Findings are consistent across our included studies. Moreover, for short cuts in other process steps (e.g. quality assessment) that can have influence on the risk of bias in systematic reviews, similar results have been observed. For example, a study on the influence of searching multiple databases found only a weak impact of reducing the number of searched databases (because of not searching additional databases) on the results of meta-analysis and review conclusions [
18,
25]. Therefore, also for other process steps, research on extraction methods seems to be needed. Future research should consider the influence on the risk of bias as well as the impact on scientific resources.
Limitations
Although the included studies are probably not free from bias we did not perform a formal risk of bias assessment using a checklist because there is no established risk of bias tool for methodological studies. A source for risk of bias (correct extraction) is probably the imperfect reference standard in the included studies. For example, in the study by Jones et al. [
17] only one statistician performed data extraction of results. Carroll et al. [
16] considered their own systematic review as the reference standard. However, a perfect gold standard might be hardly achievable in such studies. Moreover, most studies considered only a certain research question regarding patients, intervention and comparison. The generalizability of the results is therefore unclear.

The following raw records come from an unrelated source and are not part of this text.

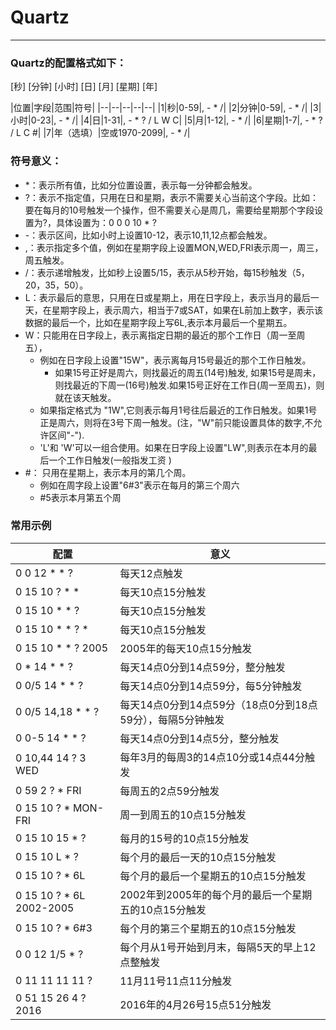 # Quartz
---
### Quartz的配置格式如下：

[秒] [分钟] [小时] [日] [月] [星期] [年]

|位置|字段|范围|符号|
|--|--|--|--|--|
|1|秒|0-59|, - * /|
|2|分钟|0-59|, - * /|
|3|小时|0-23|, - * /|
|4|日|1-31|, - * ? / L W C|
|5|月|1-12|, - * /|
|6|星期|1-7|, - * ? / L C #|
|7|年（选填）|空或1970-2099|, - * /|

### 符号意义：

* *：表示所有值，比如分位置设置，表示每一分钟都会触发。
* ?：表示不指定值，只用在日和星期，表示不需要关心当前这个字段。比如：要在每月的10号触发一个操作，但不需要关心是周几，需要给星期那个字段设置为?，具体设置为：0 0 0 10 * ?
* -：表示区间，比如小时上设置10-12，表示10,11,12点都会触发。
* ,：表示指定多个值，例如在星期字段上设置MON,WED,FRI表示周一，周三，周五触发。
* /：表示递增触发，比如秒上设置5/15，表示从5秒开始，每15秒触发（5，20，35，50）。
* L：表示最后的意思，只用在日或星期上，用在日字段上，表示当月的最后一天，在星期字段上，表示周六，相当于7或SAT，如果在L前加上数字，表示该数据的最后一个，比如在星期字段上写6L,表示本月最后一个星期五。
* W：只能用在日字段上，表示离指定日期的最近的那个工作日（周一至周五），
  * 例如在日字段上设置"15W"，表示离每月15号最近的那个工作日触发。
    * 如果15号正好是周六，则找最近的周五(14号)触发, 如果15号是周未，则找最近的下周一(16号)触发.如果15号正好在工作日(周一至周五)，则就在该天触发。
  * 如果指定格式为 "1W",它则表示每月1号往后最近的工作日触发。如果1号正是周六，则将在3号下周一触发。(注，"W"前只能设置具体的数字,不允许区间"-").
  * 'L'和 'W'可以一组合使用。如果在日字段上设置"LW",则表示在本月的最后一个工作日触发(一般指发工资 )
* #： 只用在星期上，表示本月的第几个周。
  * 例如在周字段上设置"6#3"表示在每月的第三个周六
  * #5表示本月第五个周

### 常用示例
|配置|意义|
|--|--|
|0 0 12 * * ?|每天12点触发|
|0 15 10 ? * *|每天10点15分触发|
|0 15 10 * * ?|每天10点15分触发|
|0 15 10 * * ? *|每天10点15分触发|
|0 15 10 * * ? 2005|2005年的每天10点15分触发|
|0 * 14 * * ?|每天14点0分到14点59分，整分触发|  
|0 0/5 14 * * ?|每天14点0分到14点59分，每5分钟触发|
|0 0/5 14,18 * * ?|每天14点0分到14点59分（18点0分到18点59分），每隔5分钟触发|
|0 0-5 14 * * ?|每天14点0分到14点5分，整分触发|
|0 10,44 14 ? 3 WED|每年3月的每周3的14点10分或14点44分触发|  
|0 59 2 ? * FRI|每周五的2点59分触发|
|0 15 10 ? * MON-FRI|周一到周五的10点15分触发|
|0 15 10 15 * ?|每月的15号的10点15分触发|
|0 15 10 L * ?|每个月的最后一天的10点15分触发|
|0 15 10 ? * 6L|每个月的最后一个星期五的10点15分触发|
|0 15 10 ? * 6L 2002-2005|2002年到2005年的每个月的最后一个星期五的10点15分触发|
|0 15 10 ? * 6#3|每个月的第三个星期五的10点15分触发|
|0 0 12 1/5 * ?|每个月从1号开始到月末，每隔5天的早上12点整触发|
|0 11 11 11 11 ?|11月11号11点11分触发|
|0 51 15 26 4 ? 2016|2016年的4月26号15点51分触发|

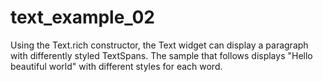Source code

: # text_example_02

Using the Text.rich constructor, the Text widget can display a paragraph with differently styled TextSpans. The sample that follows displays "Hello beautiful world" with different styles for each word.
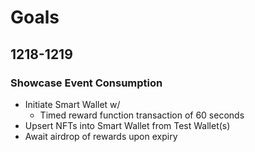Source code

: # Goals

## 1218-1219

### Showcase Event Consumption

* Initiate Smart Wallet w/
    - Timed reward function transaction of 60 seconds
* Upsert NFTs into Smart Wallet from Test Wallet(s)
* Await airdrop of rewards upon expiry



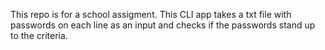 This repo is for a school assigment.
This CLI app takes a txt file with passwords on each line as an input and checks if the passwords stand up to the criteria.
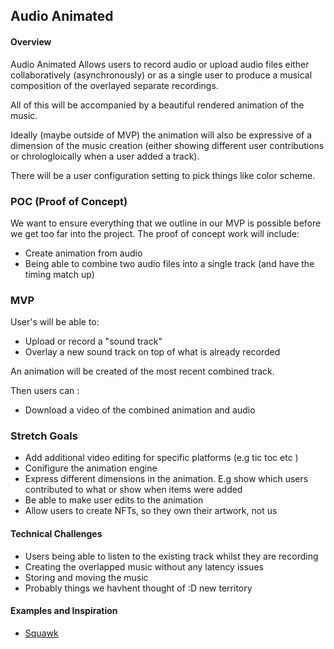 ## Audio Animated

#### Overview

Audio Animated Allows users to record audio or upload audio files either collaboratively (asynchronously) or as a single user to produce a musical composition of the overlayed separate recordings.

All of this will be accompanied by a beautiful rendered animation of the music.

Ideally (maybe outside of MVP) the animation will also be expressive of a dimension of the music creation (either showing different user contributions or chrologloically when a user added a track).

There will be a user configuration setting to pick things like color scheme.

### POC (Proof of Concept)

We want to ensure everything that we outline in our MVP is possible before we get too far into the project. The proof of concept work will include:

- Create animation from audio
- Being able to combine two audio files into a single track (and have the timing match up)

### MVP

User's will be able to:

- Upload or record a "sound track"
- Overlay a new sound track on top of what is already recorded

An animation will be created of the most recent combined track.

Then users can :

- Download a video of the combined animation and audio

### Stretch Goals

- Add additional video editing for specific platforms (e.g tic toc etc )
- Conifigure the animation engine
- Express different dimensions in the animation. E.g show which users contributed to what or show when items were added
- Be able to make user edits to the animation
- Allow users to create NFTs, so they own their artwork, not us

#### Technical Challenges

- Users being able to listen to the existing track whilst they are recording
- Creating the overlapped music without any latency issues
- Storing and moving the music
- Probably things we havhent thought of :D new territory

#### Examples and Inspiration

- [Squawk](https://www.youtube.com/watch?v=xE4UJ_c77os)
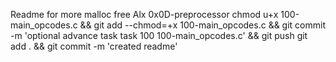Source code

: Readme for more malloc free Alx 0x0D-preprocessor
chmod u+x 100-main_opcodes.c && git add --chmod=+x 100-main_opcodes.c && git commit -m 'optional advance task task 100 100-main_opcodes.c' && git push
git add . && git commit -m 'created readme'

The search terms describing our research question were very unspecific (e.g. data collection). Because of this reason we used field limitations to balance the specificity and sensitivity. Therefore, we might not have identified all relevant articles.

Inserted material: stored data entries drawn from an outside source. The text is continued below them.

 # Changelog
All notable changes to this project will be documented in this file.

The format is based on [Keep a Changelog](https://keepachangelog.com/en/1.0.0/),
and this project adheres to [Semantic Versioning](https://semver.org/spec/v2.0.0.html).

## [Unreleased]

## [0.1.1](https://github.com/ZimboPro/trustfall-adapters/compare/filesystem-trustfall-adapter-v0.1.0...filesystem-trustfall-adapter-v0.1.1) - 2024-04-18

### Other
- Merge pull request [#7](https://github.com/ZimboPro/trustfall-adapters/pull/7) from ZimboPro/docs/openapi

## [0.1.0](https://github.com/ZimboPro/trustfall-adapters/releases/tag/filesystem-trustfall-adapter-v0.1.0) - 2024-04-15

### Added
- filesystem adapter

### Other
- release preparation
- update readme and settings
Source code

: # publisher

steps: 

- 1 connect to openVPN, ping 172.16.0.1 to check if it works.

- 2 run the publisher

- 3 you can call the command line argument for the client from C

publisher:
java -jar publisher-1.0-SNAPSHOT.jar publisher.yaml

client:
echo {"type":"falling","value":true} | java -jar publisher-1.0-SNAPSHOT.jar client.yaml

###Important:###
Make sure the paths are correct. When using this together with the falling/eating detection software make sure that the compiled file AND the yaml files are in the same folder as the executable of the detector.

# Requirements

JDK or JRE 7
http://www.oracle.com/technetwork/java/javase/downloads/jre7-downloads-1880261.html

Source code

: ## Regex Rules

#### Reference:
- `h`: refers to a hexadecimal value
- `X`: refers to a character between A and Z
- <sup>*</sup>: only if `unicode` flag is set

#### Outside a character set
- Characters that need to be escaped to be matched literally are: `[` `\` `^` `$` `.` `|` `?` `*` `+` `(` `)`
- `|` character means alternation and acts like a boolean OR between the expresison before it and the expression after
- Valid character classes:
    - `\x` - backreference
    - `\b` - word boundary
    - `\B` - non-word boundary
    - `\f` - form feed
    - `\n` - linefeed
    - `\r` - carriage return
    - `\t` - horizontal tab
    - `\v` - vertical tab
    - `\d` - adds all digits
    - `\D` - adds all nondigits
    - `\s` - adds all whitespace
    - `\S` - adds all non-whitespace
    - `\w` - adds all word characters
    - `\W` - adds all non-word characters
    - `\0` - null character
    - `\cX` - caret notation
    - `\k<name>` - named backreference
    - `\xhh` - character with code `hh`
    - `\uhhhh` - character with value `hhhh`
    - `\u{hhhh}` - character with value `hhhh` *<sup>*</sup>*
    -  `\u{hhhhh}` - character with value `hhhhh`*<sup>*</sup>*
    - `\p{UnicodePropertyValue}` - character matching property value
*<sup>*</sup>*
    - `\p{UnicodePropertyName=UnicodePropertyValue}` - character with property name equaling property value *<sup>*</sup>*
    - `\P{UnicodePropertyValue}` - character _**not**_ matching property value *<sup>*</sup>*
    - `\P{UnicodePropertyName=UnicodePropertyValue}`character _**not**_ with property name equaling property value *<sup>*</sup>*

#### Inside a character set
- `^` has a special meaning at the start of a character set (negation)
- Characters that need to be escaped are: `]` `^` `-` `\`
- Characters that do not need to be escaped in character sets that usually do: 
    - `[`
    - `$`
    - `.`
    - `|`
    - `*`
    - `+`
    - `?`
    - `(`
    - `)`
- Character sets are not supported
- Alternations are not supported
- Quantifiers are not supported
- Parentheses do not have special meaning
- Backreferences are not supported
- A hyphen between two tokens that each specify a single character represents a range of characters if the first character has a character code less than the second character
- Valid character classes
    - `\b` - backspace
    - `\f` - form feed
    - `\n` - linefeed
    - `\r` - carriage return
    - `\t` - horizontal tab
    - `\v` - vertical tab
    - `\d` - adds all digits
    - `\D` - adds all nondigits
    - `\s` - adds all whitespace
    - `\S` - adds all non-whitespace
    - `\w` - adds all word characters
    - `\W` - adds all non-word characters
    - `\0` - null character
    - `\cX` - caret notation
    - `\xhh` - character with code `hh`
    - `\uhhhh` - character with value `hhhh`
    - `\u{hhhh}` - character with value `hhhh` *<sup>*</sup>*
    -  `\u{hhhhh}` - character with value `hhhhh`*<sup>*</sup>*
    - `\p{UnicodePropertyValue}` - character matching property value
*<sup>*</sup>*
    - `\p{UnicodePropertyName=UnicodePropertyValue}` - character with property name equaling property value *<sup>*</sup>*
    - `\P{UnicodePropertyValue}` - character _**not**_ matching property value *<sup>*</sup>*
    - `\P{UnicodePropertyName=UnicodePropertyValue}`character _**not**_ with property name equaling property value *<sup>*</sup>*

We did not investigate novel computer-aided approaches for data extraction. Computer-aided data extraction can result in more efficiency and accuracy [
26]. Although such approaches are only in their infancy, it can be expected that they will become more common in the future. Biomedical natural language processing techniques will be developed further in the near future [
27].
Conclusion
There is a high prevalence of extraction errors. This might cause relevant bias in effect estimates [
8,
15‐
17]. However, there are only a few studies on the influence of different data extraction methods, reviewer characteristics and reviewer training on data extraction quality. Thus, the evidence base for the established standards of data extraction seems sparse because the actual benefit of a certain extraction method (e.g. independent data extraction) or the composition of extraction team (e.g. experience) is not sufficiently proven. This is surprising given that data extraction is a very crucial step in conducting a systematic review. More comparative studies are needed to get deeper insights into the influence of different extraction methods. In particular, studies investigating training for data extraction are needed because there is no such analysis, to date. Similar studies were recently published for risk of bias assessment [
28]. The application of methods that require less effort without threating the internal validity would result in a more efficient utilization of scientific manpower. Increasing the knowledge base would also help to design effective training strategies for new reviewers and students in the future.